Resource Reference: beaker: retrieve_container.beaker passes the beaker resource from the previous task to this one.
Dynamic Parameters: The mixing parameters are set to eos_dynamic, which is a special keyword in EOS for defining dynamic parameters.
These must be specified either by the user or an optimizer before a protocol run can be executed.
The analyze_color task shows another device reference:
- name: analyze_color
type: Analyze Color
desc: Analyze the color of the solution in the container and output the RGB values
duration: 2
devices:
color_station: mix_colors.color_station
resources:
beaker: mix_colors.beaker
dependencies: [mix_colors]
Here, color_station references the same station from the mix_colors task,
ensuring the analysis happens at the same station where the color was mixed.
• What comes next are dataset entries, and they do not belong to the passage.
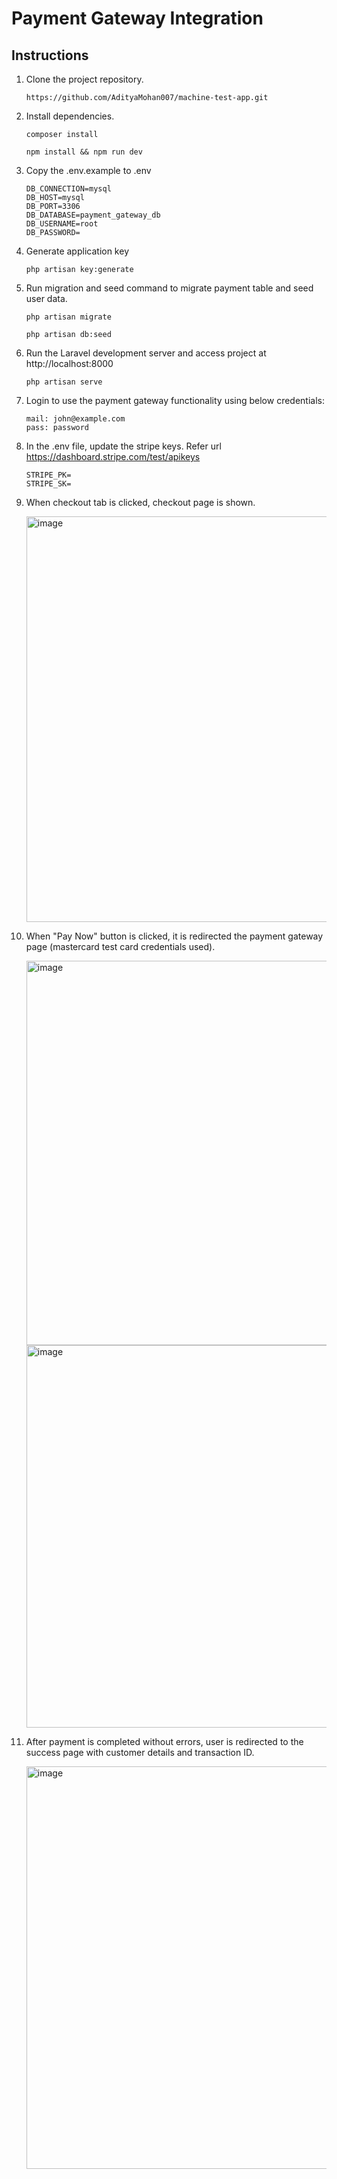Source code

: # Payment Gateway Integration 

## Instructions

1. Clone the project repository.
    ```
    https://github.com/AdityaMohan007/machine-test-app.git
    ```

2. Install dependencies.
    ```
    composer install
    
    npm install && npm run dev
    ```
    
3. Copy the .env.example to .env
    ```
    DB_CONNECTION=mysql
    DB_HOST=mysql
    DB_PORT=3306
    DB_DATABASE=payment_gateway_db
    DB_USERNAME=root
    DB_PASSWORD=
    ```

4. Generate application key
    ```
    php artisan key:generate
    ```

5. Run migration and seed command to migrate payment table and seed user data.
    ```
    php artisan migrate

    php artisan db:seed
    ```

6. Run the Laravel development server and access project at http://localhost:8000
    ```
    php artisan serve
    ```

7. Login to use the payment gateway functionality using below credentials:
    ```
    mail: john@example.com
    pass: password
    ```

8. In the .env file, update the stripe keys. Refer url https://dashboard.stripe.com/test/apikeys
    ```
    STRIPE_PK=
    STRIPE_SK=
    ```

9. When checkout tab is clicked, checkout page is shown.
   
    <img width="1210" height="649" alt="image" src="https://github.com/user-attachments/assets/53ba2830-06ce-4038-8e7e-3b289c2125ad" />


10. When "Pay Now" button is clicked, it is redirected the payment gateway page (mastercard test card credentials used).
    
    <img width="1144" height="615" alt="image" src="https://github.com/user-attachments/assets/d3cfa0c2-a78d-415b-b089-19937e549641" />

    <img width="1142" height="612" alt="image" src="https://github.com/user-attachments/assets/932d98c4-8034-4698-8ac9-6f2ab3bcf01c" />


11. After payment is completed without errors, user is redirected to the success page with customer details and transaction ID.
    
    <img width="1201" height="644" alt="image" src="https://github.com/user-attachments/assets/c3b0ff3f-26f4-4113-8733-116474142732" />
Optimizer File (optimizer.py)#
Contains a function that returns the constructor arguments for and the optimizer class type for an optimizer.
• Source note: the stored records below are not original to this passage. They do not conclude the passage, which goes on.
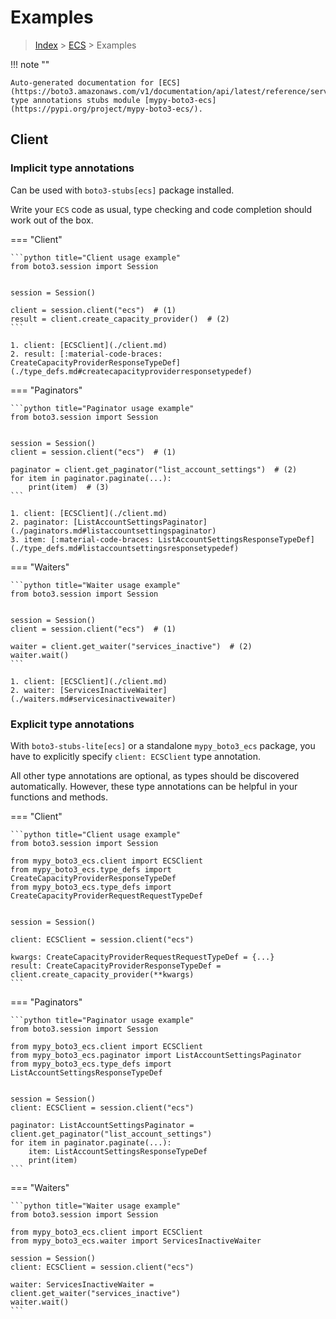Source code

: # Examples

> [Index](../README.md) > [ECS](./README.md) > Examples

!!! note ""

    Auto-generated documentation for [ECS](https://boto3.amazonaws.com/v1/documentation/api/latest/reference/services/ecs.html#ECS)
    type annotations stubs module [mypy-boto3-ecs](https://pypi.org/project/mypy-boto3-ecs/).

## Client

### Implicit type annotations

Can be used with `boto3-stubs[ecs]` package installed.

Write your `ECS` code as usual,
type checking and code completion should work out of the box.


=== "Client"

    ```python title="Client usage example"
    from boto3.session import Session


    session = Session()

    client = session.client("ecs")  # (1)
    result = client.create_capacity_provider()  # (2)
    ```

    1. client: [ECSClient](./client.md)
    2. result: [:material-code-braces: CreateCapacityProviderResponseTypeDef](./type_defs.md#createcapacityproviderresponsetypedef) 



=== "Paginators"

    ```python title="Paginator usage example"
    from boto3.session import Session


    session = Session()
    client = session.client("ecs")  # (1)

    paginator = client.get_paginator("list_account_settings")  # (2)
    for item in paginator.paginate(...):
        print(item)  # (3)
    ```

    1. client: [ECSClient](./client.md)
    2. paginator: [ListAccountSettingsPaginator](./paginators.md#listaccountsettingspaginator)
    3. item: [:material-code-braces: ListAccountSettingsResponseTypeDef](./type_defs.md#listaccountsettingsresponsetypedef) 



=== "Waiters"

    ```python title="Waiter usage example"
    from boto3.session import Session


    session = Session()
    client = session.client("ecs")  # (1)

    waiter = client.get_waiter("services_inactive")  # (2)
    waiter.wait()
    ```

    1. client: [ECSClient](./client.md)
    2. waiter: [ServicesInactiveWaiter](./waiters.md#servicesinactivewaiter)


### Explicit type annotations

With `boto3-stubs-lite[ecs]`
or a standalone `mypy_boto3_ecs` package, you have to explicitly specify `client: ECSClient` type annotation.

All other type annotations are optional, as types should be discovered automatically.
However, these type annotations can be helpful in your functions and methods.


=== "Client"

    ```python title="Client usage example"
    from boto3.session import Session

    from mypy_boto3_ecs.client import ECSClient
    from mypy_boto3_ecs.type_defs import CreateCapacityProviderResponseTypeDef
    from mypy_boto3_ecs.type_defs import CreateCapacityProviderRequestRequestTypeDef


    session = Session()

    client: ECSClient = session.client("ecs")

    kwargs: CreateCapacityProviderRequestRequestTypeDef = {...}
    result: CreateCapacityProviderResponseTypeDef = client.create_capacity_provider(**kwargs)
    ```



=== "Paginators"

    ```python title="Paginator usage example"
    from boto3.session import Session

    from mypy_boto3_ecs.client import ECSClient
    from mypy_boto3_ecs.paginator import ListAccountSettingsPaginator
    from mypy_boto3_ecs.type_defs import ListAccountSettingsResponseTypeDef


    session = Session()
    client: ECSClient = session.client("ecs")

    paginator: ListAccountSettingsPaginator = client.get_paginator("list_account_settings")
    for item in paginator.paginate(...):
        item: ListAccountSettingsResponseTypeDef
        print(item)
    ```



=== "Waiters"

    ```python title="Waiter usage example"
    from boto3.session import Session

    from mypy_boto3_ecs.client import ECSClient
    from mypy_boto3_ecs.waiter import ServicesInactiveWaiter

    session = Session()
    client: ECSClient = session.client("ecs")

    waiter: ServicesInactiveWaiter = client.get_waiter("services_inactive")
    waiter.wait()
    ```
As an example, below is the optimizer file for the color mixing protocol:
optimizer.py
from bofire.data_models.acquisition_functions.acquisition_function import qUCB
from bofire.data_models.enum import SamplingMethodEnum
from bofire.data_models.features.continuous import ContinuousOutput, ContinuousInput
from bofire.data_models.objectives.identity import MinimizeObjective
from eos.optimization.sequential_bayesian_optimizer import BayesianSequentialOptimizer
from eos.optimization.abstract_sequential_optimizer import AbstractSequentialOptimizer
def eos_create_campaign_optimizer() -> tuple[dict, type[AbstractSequentialOptimizer]]:
constructor_args = {
"inputs": [
ContinuousInput(key="mix_colors.cyan_volume", bounds=(0, 25)),
ContinuousInput(key="mix_colors.cyan_strength", bounds=(2, 100)),
ContinuousInput(key="mix_colors.magenta_volume", bounds=(0, 25)),
ContinuousInput(key="mix_colors.magenta_strength", bounds=(2, 100)),
ContinuousInput(key="mix_colors.yellow_volume", bounds=(0, 25)),
ContinuousInput(key="mix_colors.yellow_strength", bounds=(2, 100)),
ContinuousInput(key="mix_colors.black_volume", bounds=(0, 25)),
ContinuousInput(key="mix_colors.black_strength", bounds=(2, 100)),
ContinuousInput(key="mix_colors.mixing_time", bounds=(1, 45)),
ContinuousInput(key="mix_colors.mixing_speed", bounds=(100, 200)),
],
"outputs": [
ContinuousOutput(key="score_color.loss", objective=MinimizeObjective(w=1.0)),
],
"constraints": [],
"acquisition_function": qUCB(beta=1),
"num_initial_samples": 10,
"initial_sampling_method": SamplingMethodEnum.SOBOL,
}
return constructor_args, BayesianSequentialOptimizer
The optimizer.py file is optional and only required for running protocol run campaigns with optimization managed by EOS.